Puis que ton disciple ie fus
En la grande Vniuersité?
5
De mon Vers ne fay donq refus,
Tesmoing à la postérité
De ce grand don en toy infus,
Digne de ta prosperité.
[14]Aux doctes & vertueus Poëtes
François.
ODE XIIII.
Les beaus vers tousiours vers ont tel’ viuacité
Qu’ilz ne ne craingnent la foudre, & la mortalité.
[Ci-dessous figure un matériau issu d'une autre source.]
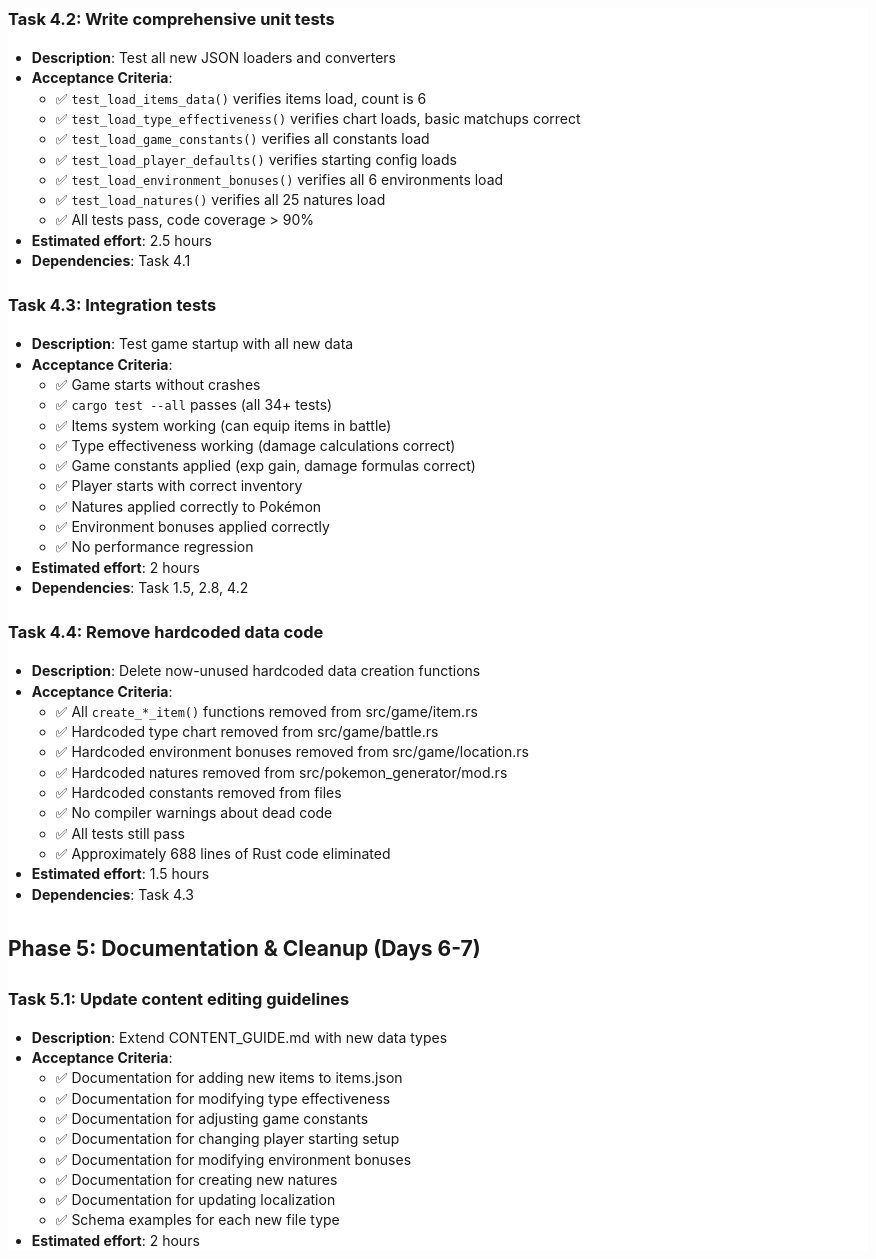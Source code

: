 ### Task 4.2: Write comprehensive unit tests
- **Description**: Test all new JSON loaders and converters
- **Acceptance Criteria**:
  - ✅ `test_load_items_data()` verifies items load, count is 6
  - ✅ `test_load_type_effectiveness()` verifies chart loads, basic matchups correct
  - ✅ `test_load_game_constants()` verifies all constants load
  - ✅ `test_load_player_defaults()` verifies starting config loads
  - ✅ `test_load_environment_bonuses()` verifies all 6 environments load
  - ✅ `test_load_natures()` verifies all 25 natures load
  - ✅ All tests pass, code coverage > 90%
- **Estimated effort**: 2.5 hours
- **Dependencies**: Task 4.1

### Task 4.3: Integration tests
- **Description**: Test game startup with all new data
- **Acceptance Criteria**:
  - ✅ Game starts without crashes
  - ✅ `cargo test --all` passes (all 34+ tests)
  - ✅ Items system working (can equip items in battle)
  - ✅ Type effectiveness working (damage calculations correct)
  - ✅ Game constants applied (exp gain, damage formulas correct)
  - ✅ Player starts with correct inventory
  - ✅ Natures applied correctly to Pokémon
  - ✅ Environment bonuses applied correctly
  - ✅ No performance regression
- **Estimated effort**: 2 hours
- **Dependencies**: Task 1.5, 2.8, 4.2

### Task 4.4: Remove hardcoded data code
- **Description**: Delete now-unused hardcoded data creation functions
- **Acceptance Criteria**:
  - ✅ All `create_*_item()` functions removed from src/game/item.rs
  - ✅ Hardcoded type chart removed from src/game/battle.rs
  - ✅ Hardcoded environment bonuses removed from src/game/location.rs
  - ✅ Hardcoded natures removed from src/pokemon_generator/mod.rs
  - ✅ Hardcoded constants removed from files
  - ✅ No compiler warnings about dead code
  - ✅ All tests still pass
  - ✅ Approximately 688 lines of Rust code eliminated
- **Estimated effort**: 1.5 hours
- **Dependencies**: Task 4.3

## Phase 5: Documentation & Cleanup (Days 6-7)

### Task 5.1: Update content editing guidelines
- **Description**: Extend CONTENT_GUIDE.md with new data types
- **Acceptance Criteria**:
  - ✅ Documentation for adding new items to items.json
  - ✅ Documentation for modifying type effectiveness
  - ✅ Documentation for adjusting game constants
  - ✅ Documentation for changing player starting setup
  - ✅ Documentation for modifying environment bonuses
  - ✅ Documentation for creating new natures
  - ✅ Documentation for updating localization
  - ✅ Schema examples for each new file type
- **Estimated effort**: 2 hours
O qu’à peu de gens c’est que la Muse fait grace
De suiure le haut trac de l’immortelle trace!
5Viue vertu ne meurt, n’y honneur merité,
Ains luit deuant les yeus de la posterité.
Vos vertus, & vos vers, passans le mont Parnasse,
Iusqu’au plus haut des cieus vous ont aßigné place.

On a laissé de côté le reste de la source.